Welchen Bereichen will sich die Sparkassengruppe in den nächsten Jahren verstärkt widmen?

Fabisch: Ganz oben auf der Agenda steht ein verstärkter Ausbau der George-Services. Wir bieten heute unseren Kundinnen und Kunden schon sehr viel auf der Plattform, aber wir werden weitere Produkte, wie etwa Versicherungen sowie andere Services, integrieren. Auch das kontaktlose Bezahlen wird einen weiteren Ausbau erfahren und hier gibt es viele neue technische Möglichkeiten, die wir noch lange nicht ausgereizt haben.

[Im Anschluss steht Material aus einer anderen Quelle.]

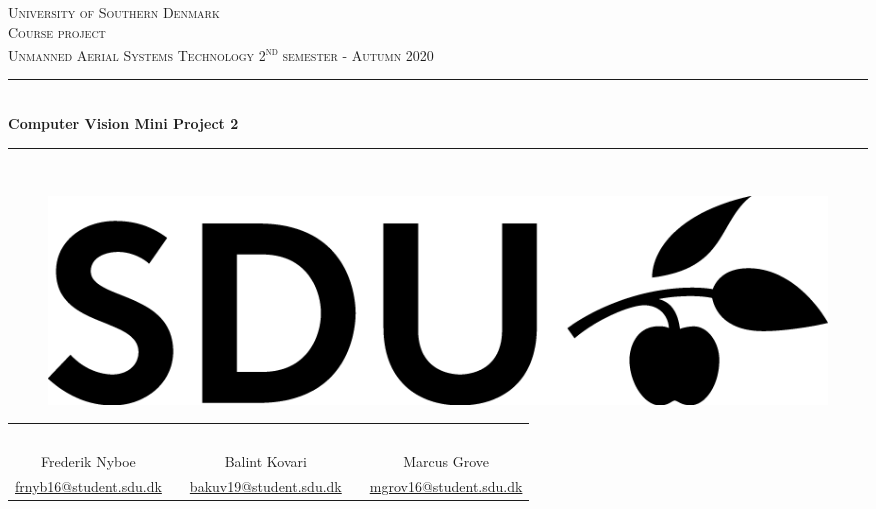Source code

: \documentclass[../Head/Main.tex]{subfiles}
\begin{document}
\begin{titlepage}
\begin{center}
\textsc{\LARGE University of Southern Denmark}\\[1.25cm]

\textsc{Course project}\\[0.35cm]

\textsc{\large Unmanned Aerial Systems Technology 2\textsuperscript{nd} semester - Autumn 2020}\\[0.35cm]
\rule{\linewidth}{0.5mm}\\[0.35cm]
{ \LARGE \bfseries Computer Vision Mini Project 2\\[0.35cm]}
\rule{\linewidth}{0.5mm}\\[1cm]

\vspace{3cm}

    \begin{figure}[h!]
    \centering
    \includegraphics[scale=1]{../Figures/SDUlogo}
    \label{fig:SDUlogo}\\
    [2.5cm]
    \end{figure}

\begin{tabular}{c c c c c}
    \\
    \\
    \\
    \\
    \\
    \\    
    \cline{1-1}\cline{3-3}\cline{5-5}
    Frederik Nyboe & & Balint Kovari & & Marcus Grove \\
    \href{mailto:frnyb16@student.sdu.dk}{frnyb16@student.sdu.dk} & & \href{mailto:bakuv19@student.sdu.dk}{bakuv19@student.sdu.dk} & &
    \href{mailto:mgrov16@student.sdu.dk}{mgrov16@student.sdu.dk}
    \\
\end{tabular}	

\vfill


\end{center}
\end{titlepage}
\end{document}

Darüber hinaus wird die Digitalisierung des Wertpapiergeschäftes weiter fortgeführt. Mit dem Invest-Manager haben wir schon ein sehr gutes Tool für eine automatisierte Vermögensverwaltung für kleinere Anlagesummen, aber beim Thema Robo-Advisory stehen wir erst am Anfang der Entwicklung. Ganz wichtig ist uns als Erste Bank und Sparkasse bei allen Entwicklungen: Im Zentrum stehen immer die Kundinnen und die Kunden, und daran wird sich auch die nächsten 100 Jahre nichts ändern.